* **What you are asked to do**:
Your copy should match the entries below exactly, apart from the images.

* **Supplied records**:
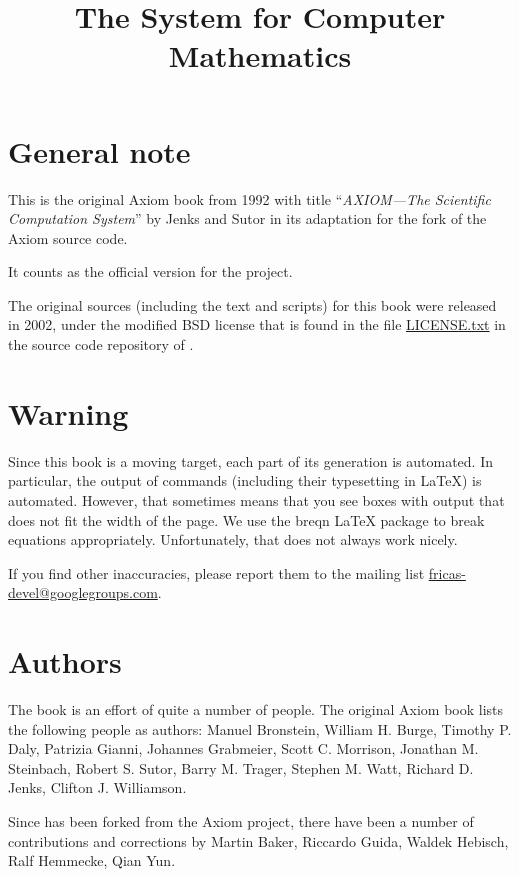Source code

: \documentclass[twoside,a4paper]{book}
\title{The \Language{} System for Computer Mathematics}
\begin{document}
\maketitle
{}%
\setcounter{page}{0}


\section*{General note}
This is the original Axiom book from 1992 with title %
``\emph{AXIOM---The Scientific Computation System}'' by Jenks and
Sutor in its adaptation for the \Language{} fork of the Axiom source
code.

It counts as the official version for the \Language{} project.

The original sources (including the text and scripts) for this book
were released in 2002, under the modified BSD license that is found in
the file
\href{https://github.com/fricas/fricas/blob/master/LICENSE.txt}{LICENSE.txt}
in the source code repository of \Language{}.


\section*{Warning}
Since this book is a moving target, each part of its generation is
automated. In particular, the output of \Language{} commands
(including their typesetting in \LaTeX{}) is automated. However, that
sometimes means that you see boxes with output that does not fit the
width of the page. We use the breqn \LaTeX{} package to break
equations appropriately. Unfortunately, that does not always work
nicely.

If you find other inaccuracies, please report them to the mailing list
\href{mailto:fricas-devel@googlegroups.com}{fricas-devel@googlegroups.com}.

\section*{Authors}

The book is an effort of quite a number of people.
%
The original Axiom book lists the following people as authors:
Manuel Bronstein,
William H. Burge,
Timothy P. Daly,
Patrizia Gianni,
Johannes Grabmeier,
Scott C. Morrison,
Jonathan M. Steinbach,
Robert S. Sutor,
Barry M. Trager,
Stephen M. Watt,
Richard D. Jenks,
Clifton J. Williamson.

Since \Language{} has been forked from the Axiom project, there have
been a number of contributions and corrections by Martin Baker,
Riccardo Guida, Waldek Hebisch, Ralf Hemmecke, Qian Yun.
\end{document}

* **Written answer**:
Source code

: \documentclass[twoside,a4paper]{book}
\title{The \Language{} System for Computer Mathematics}
\begin{document}
\maketitle
{}%
\setcounter{page}{0}


\section*{General note}
This is the original Axiom book from 1992 with title %
``\emph{AXIOM---The Scientific Computation System}'' by Jenks and
Sutor in its adaptation for the \Language{} fork of the Axiom source
code.

It counts as the official version for the \Language{} project.

The original sources (including the text and scripts) for this book
were released in 2002, under the modified BSD license that is found in
the file
\href{https://github.com/fricas/fricas/blob/master/LICENSE.txt}{LICENSE.txt}
in the source code repository of \Language{}.


\section*{Warning}
Since this book is a moving target, each part of its generation is
automated. In particular, the output of \Language{} commands
(including their typesetting in \LaTeX{}) is automated. However, that
sometimes means that you see boxes with output that does not fit the
width of the page. We use the breqn \LaTeX{} package to break
equations appropriately. Unfortunately, that does not always work
nicely.

If you find other inaccuracies, please report them to the mailing list
\href{mailto:fricas-devel@googlegroups.com}{fricas-devel@googlegroups.com}.

\section*{Authors}

The book is an effort of quite a number of people.
%
The original Axiom book lists the following people as authors:
Manuel Bronstein,
William H. Burge,
Timothy P. Daly,
Patrizia Gianni,
Johannes Grabmeier,
Scott C. Morrison,
Jonathan M. Steinbach,
Robert S. Sutor,
Barry M. Trager,
Stephen M. Watt,
Richard D. Jenks,
Clifton J. Williamson.

Since \Language{} has been forked from the Axiom project, there have
been a number of contributions and corrections by Martin Baker,
Riccardo Guida, Waldek Hebisch, Ralf Hemmecke, Qian Yun.
\end{document}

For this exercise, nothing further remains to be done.